◆ Records from a dataset:
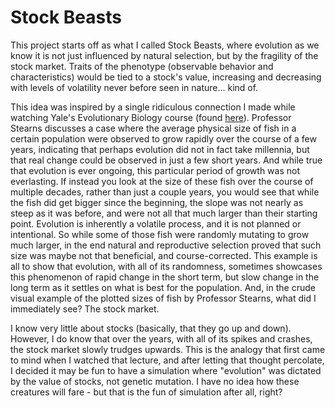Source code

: # Stock Beasts
This project starts off as what I called Stock Beasts, where evolution as we know it is not just influenced by natural selection, but by the fragility of the stock market. Traits of the phenotype (observable behavior and characteristics) would be tied to a stock's value, increasing and decreasing with levels of volatility never before seen in nature... kind of.

This idea was inspired by a single ridiculous connection I made while watching Yale's Evolutionary Biology course (found [here](https://www.youtube.com/playlist?list=PLB225304713046D4F)). Professor Stearns discusses a case where the average physical size of fish in a certain population were observed to grow rapidly over the course of a few years, indicating that perhaps evolution did not in fact take millennia, but that real change could be observed in just a few short years. And while true that evolution is ever ongoing, this particular period of growth was not everlasting. If instead you look at the size of these fish over the course of multiple decades, rather than just a couple years, you would see that while the fish did get bigger since the beginning, the slope was not nearly as steep as it was before, and were not all that much larger than their starting point. Evolution is inherently a volatile process, and it is not planned or intentional. So while some of those fish were randomly mutating to grow much larger, in the end natural and reproductive selection proved that such size was maybe not that beneficial, and course-corrected. This example is all to show that evolution, with all of its randomness, sometimes showcases this phenomenon of rapid change in the short term, but slow change in the long term as it settles on what is best for the population. And, in the crude visual example of the plotted sizes of fish by Professor Stearns, what did I immediately see? The stock market. 

I know very little about stocks (basically, that they go up and down). However, I do know that over the years, with all of its spikes and crashes, the stock market slowly trudges upwards. This is the analogy that first came to mind when I watched that lecture, and after letting that thought percolate, I decided it may be fun to have a simulation where "evolution" was dictated by the value of stocks, not genetic mutation. I have no idea how these creatures will fare - but that is the fun of simulation after all, right?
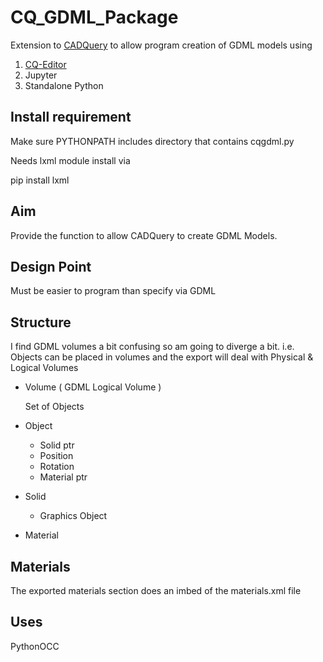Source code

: # CQ_GDML_Package

Extension to [CADQuery](https://github.com/CadQuery/cadquery) to allow program creation of GDML models using

1. [CQ-Editor](https://github.com/CadQuery/CQ-editor)
2. Jupyter
3. Standalone Python

## Install requirement
Make sure PYTHONPATH includes directory that contains cqgdml.py

Needs lxml module
install via 
    
   pip install lxml

## Aim
Provide the function to allow CADQuery to create GDML Models.

## Design Point
Must be easier to program than specify via GDML

## Structure
I find GDML volumes a bit confusing so am going to diverge a bit.
i.e. Objects can be placed in volumes and the export will deal with Physical & Logical Volumes

  * Volume ( GDML Logical Volume )
    
    Set of Objects
  
  * Object
     
     * Solid ptr
     * Position
     * Rotation
     * Material ptr
  
  * Solid
     
    * Graphics Object
     
  * Material
  
## Materials
The exported materials section does an imbed of the materials.xml file
  
## Uses
 
   PythonOCC
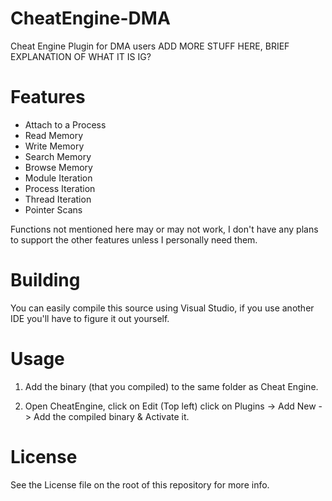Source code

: # CheatEngine-DMA
Cheat Engine Plugin for DMA users ADD MORE STUFF HERE, BRIEF EXPLANATION OF WHAT IT IS IG?

# Features
* Attach to a Process
* Read Memory
* Write Memory
* Search Memory
* Browse Memory
* Module Iteration
* Process Iteration
* Thread Iteration
* Pointer Scans

Functions not mentioned here may or may not work, I don't have any plans to support the other features unless I personally need them.

# Building
You can easily compile this source using Visual Studio, if you use another IDE you'll have to figure it out yourself.

# Usage

1. Add the binary (that you compiled) to the same folder as Cheat Engine.

2. Open CheatEngine, click on Edit (Top left) click on Plugins -> Add New -> Add the compiled binary & Activate it.

# License
See the License file on the root of this repository for more info.
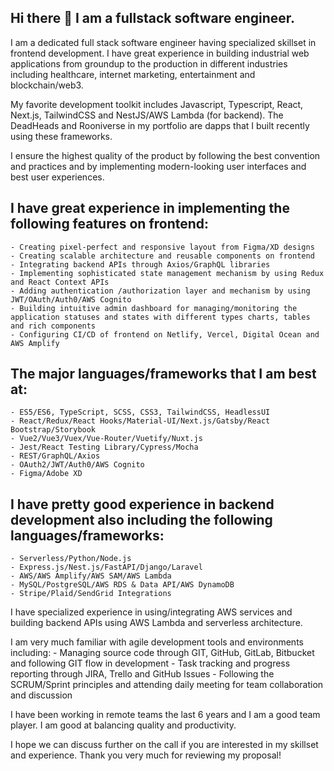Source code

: ## Hi there 🙌 I am a fullstack software engineer.
I am a dedicated full stack software engineer having specialized skillset in frontend development.
I have great experience in building industrial web applications from groundup to the production in different industries including healthcare, internet marketing, entertainment and blockchain/web3.

My favorite development toolkit includes Javascript, Typescript, React, Next.js, TailwindCSS and NestJS/AWS Lambda (for backend). The DeadHeads and Rooniverse in my portfolio are dapps that I built recently using these frameworks.

I ensure the highest quality of the product by following the best convention and practices and by implementing modern-looking user interfaces and best user experiences.

## I have great experience in implementing the following features on frontend:
    - Creating pixel-perfect and responsive layout from Figma/XD designs
    - Creating scalable architecture and reusable components on frontend
    - Integrating backend APIs through Axios/GraphQL libraries
    - Implementing sophisticated state management mechanism by using Redux and React Context APIs
    - Adding authentication /authorization layer and mechanism by using JWT/OAuth/Auth0/AWS Cognito
    - Building intuitive admin dashboard for managing/monitoring the application statuses and states with different types charts, tables and rich components
    - Configuring CI/CD of frontend on Netlify, Vercel, Digital Ocean and AWS Amplify

## The major languages/frameworks that I am best at:
    - ES5/ES6, TypeScript, SCSS, CSS3, TailwindCSS, HeadlessUI
    - React/Redux/React Hooks/Material-UI/Next.js/Gatsby/React Bootstrap/Storybook
    - Vue2/Vue3/Vuex/Vue-Router/Vuetify/Nuxt.js
    - Jest/React Testing Library/Cypress/Mocha
    - REST/GraphQL/Axios
    - OAuth2/JWT/Auth0/AWS Cognito
    - Figma/Adobe XD

## I have pretty good experience in backend development  also including the following languages/frameworks:
    - Serverless/Python/Node.js
    - Express.js/Nest.js/FastAPI/Django/Laravel
    - AWS/AWS Amplify/AWS SAM/AWS Lambda
    - MySQL/PostgreSQL/AWS RDS & Data API/AWS DynamoDB
    - Stripe/Plaid/SendGrid Integrations

I have specialized experience in using/integrating AWS services and building backend APIs using AWS Lambda and serverless architecture.

I am very much familiar with agile development tools and environments including:
    - Managing source code through GIT, GitHub, GitLab, Bitbucket and following GIT flow in development
    - Task tracking and progress reporting through JIRA, Trello and GitHub Issues
    - Following the SCRUM/Sprint principles and attending daily meeting for team collaboration and discussion

I have been working in remote teams the last 6 years and I am a good team player.
I am good at balancing quality and productivity.

I hope we can discuss further on the call if you are interested in my skillset and experience.
Thank you very much for reviewing my proposal!
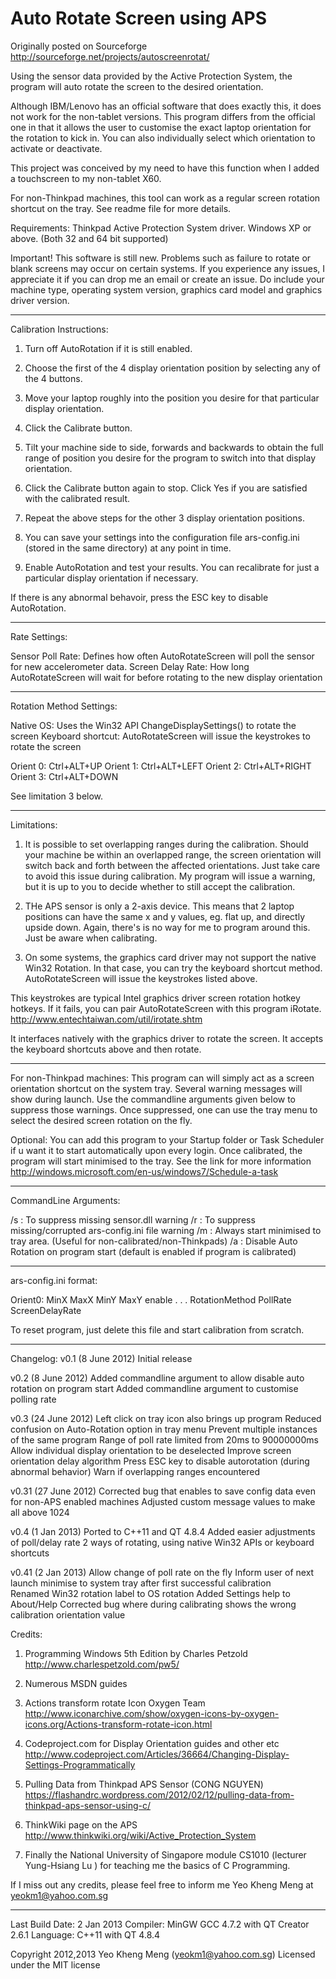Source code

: Auto Rotate Screen using APS
==================

Originally posted on Sourceforge  http://sourceforge.net/projects/autoscreenrotat/

Using the sensor data provided by the Active Protection System, the program will auto rotate the screen to the desired orientation.

Although IBM/Lenovo has an official software that does exactly this, it does not work for the non-tablet versions. This program differs from the official one in that it allows the user to customise the exact laptop orientation for the rotation to kick in. You can also individually select which orientation to activate or deactivate.

This project was conceived by my need to have this function when I added a touchscreen to my non-tablet X60.

For non-Thinkpad machines, this tool can work as a regular screen rotation shortcut on the tray. See readme file for more details.

Requirements: Thinkpad Active Protection System driver. Windows XP or above. (Both 32 and 64 bit supported)

Important!
This software is still new. Problems such as failure to rotate or blank screens may occur on certain systems. If you experience any issues, I appreciate it if you can drop me an email or create an issue. Do include your machine type, operating system version, graphics card model and graphics driver version.

------------------------------

Calibration Instructions:

1. Turn off AutoRotation if it is still enabled.

2. Choose the first of the 4 display orientation position by selecting any of the 4 buttons.

3. Move your laptop roughly into the position you desire for that particular display orientation.

4. Click the Calibrate button.

5. Tilt your machine side to side, forwards and backwards to obtain the full range of position you desire for the program to switch into that display orientation.

6. Click the Calibrate button again to stop. Click Yes if you are satisfied with the calibrated result.

7. Repeat the above steps for the other 3 display orientation positions.

8. You can save your settings into the configuration file ars-config.ini (stored in the same directory) at any point in time.

9. Enable AutoRotation and test your results. You can recalibrate for just a particular display orientation if necessary.

If there is any abnormal behavoir, press the ESC key to disable AutoRotation.

------------------------------

Rate Settings:

Sensor Poll Rate: Defines how often AutoRotateScreen will poll the sensor for new accelerometer data.
Screen Delay Rate: How long AutoRotateScreen will wait for before rotating to the new display orientation

------------------------------

Rotation Method Settings:

Native OS: Uses the Win32 API ChangeDisplaySettings() to rotate the screen
Keyboard shortcut: AutoRotateScreen will issue the keystrokes to rotate the screen

Orient 0: Ctrl+ALT+UP
Orient 1: Ctrl+ALT+LEFT
Orient 2: Ctrl+ALT+RIGHT
Orient 3: Ctrl+ALT+DOWN

See limitation 3 below.

------------------------------
Limitations:
1. It is possible to set overlapping ranges during the calibration. Should your machine be within an overlapped range, the screen orientation will switch back and forth between the affected orientations. Just take care to avoid this issue during calibration. My program will issue a warning, but it is up to you to decide whether to still accept the calibration.

2. THe APS sensor is only a 2-axis device. This means that 2 laptop positions can have the same x and y values, eg. flat up, and directly upside down. Again, there's is no way for me to program around this. Just be aware when calibrating.

3. On some systems, the graphics card driver may not support the native Win32 Rotation. In that case, you can try the keyboard shortcut method. AutoRotateScreen will issue the keystrokes listed above.

This keystrokes are typical Intel graphics driver screen rotation hotkey hotkeys. If it fails, you can pair AutoRotateScreen with this program iRotate. http://www.entechtaiwan.com/util/irotate.shtm

It interfaces natively with the graphics driver to rotate the screen. It accepts the keyboard shortcuts above and then rotate.

------------------------------

For non-Thinkpad machines:
This program can will simply act as a screen orientation shortcut on the system tray. Several warning messages will show during launch. Use the commandline arguments given below to suppress those warnings. Once suppressed, one can use the tray menu to select the desired screen rotation on the fly.


Optional: You can add this program to your Startup folder or Task Scheduler if u want it to start automatically upon every login. Once calibrated, the program will start minimised to the tray. See the link for more information
http://windows.microsoft.com/en-us/windows7/Schedule-a-task

------------------------------

CommandLine Arguments:

/s : To suppress missing sensor.dll warning
/r : To suppress missing/corrupted ars-config.ini file warning
/m : Always start minimised to tray area. (Useful for non-calibrated/non-Thinkpads)
/a : Disable Auto Rotation on program start (default is enabled if program is calibrated)

------------------------------

ars-config.ini format:

Orient0: MinX MaxX MinY MaxY enable
.
.
.
RotationMethod PollRate ScreenDelayRate

To reset program, just delete this file and start calibration from scratch.

------------------------------

Changelog:
v0.1 (8 June 2012)
Initial release

v0.2 (8 June 2012)
Added commandline argument to allow disable auto rotation on program start
Added commandline argument to customise polling rate

v0.3 (24 June 2012)
Left click on tray icon also brings up program
Reduced confusion on Auto-Rotation option in tray menu
Prevent multiple instances of the same program
Range of poll rate limited from 20ms to 90000000ms
Allow individual display orientation to be deselected
Improve screen orientation delay algorithm
Press ESC key to disable autorotation (during abnormal behavior)
Warn if overlapping ranges encountered			
		
v0.31 (27 June 2012)
Corrected bug that enables to save config data even for non-APS enabled machines
Adjusted custom message values to make all above 1024

v0.4 (1 Jan 2013)
Ported to C++11 and QT 4.8.4
Added easier adjustments of poll/delay rate
2 ways of rotating, using native Win32 APIs or keyboard shortcuts

v0.41 (2 Jan 2013)
Allow change of poll rate on the fly
Inform user of next launch minimise to system tray after first successful calibration               
Renamed Win32 rotation label to OS rotation
Added Settings help to About/Help
Corrected bug where during calibrating shows the wrong calibration orientation value                 

Credits:
1. Programming Windows 5th Edition by Charles Petzold
http://www.charlespetzold.com/pw5/

2. Numerous MSDN guides

3. Actions transform rotate Icon
Oxygen Team
http://www.iconarchive.com/show/oxygen-icons-by-oxygen-icons.org/Actions-transform-rotate-icon.html

4. Codeproject.com for Display Orientation guides and other etc
http://www.codeproject.com/Articles/36664/Changing-Display-Settings-Programmatically

5. Pulling Data from Thinkpad APS Sensor (CONG NGUYEN)
https://flashandrc.wordpress.com/2012/02/12/pulling-data-from-thinkpad-aps-sensor-using-c/

6. ThinkWiki page on the APS
http://www.thinkwiki.org/wiki/Active_Protection_System

7. Finally the National University of Singapore module CS1010 (lecturer Yung-Hsiang Lu ) for teaching me the basics of C Programming.

If I miss out any credits, please feel free to inform me Yeo Kheng Meng at yeokm1@yahoo.com.sg


------------------------------

Last Build Date: 2 Jan 2013
Compiler: MinGW GCC 4.7.2 with QT Creator 2.6.1
Language: C++11 with QT 4.8.4

Copyright 2012,2013 Yeo Kheng Meng (yeokm1@yahoo.com.sg)
Licensed under the MIT license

◆ What you need to do:
Set down word for word the lines from the opening of the entries above through the line that contains "This project starts", and omit every picture.

◆ Exercise result:
Source code

: # Stock Beasts
This project starts off as what I called Stock Beasts, where evolution as we know it is not just influenced by natural selection, but by the fragility of the stock market. Traits of the phenotype (observable behavior and characteristics) would be tied to a stock's value, increasing and decreasing with levels of volatility never before seen in nature... kind of.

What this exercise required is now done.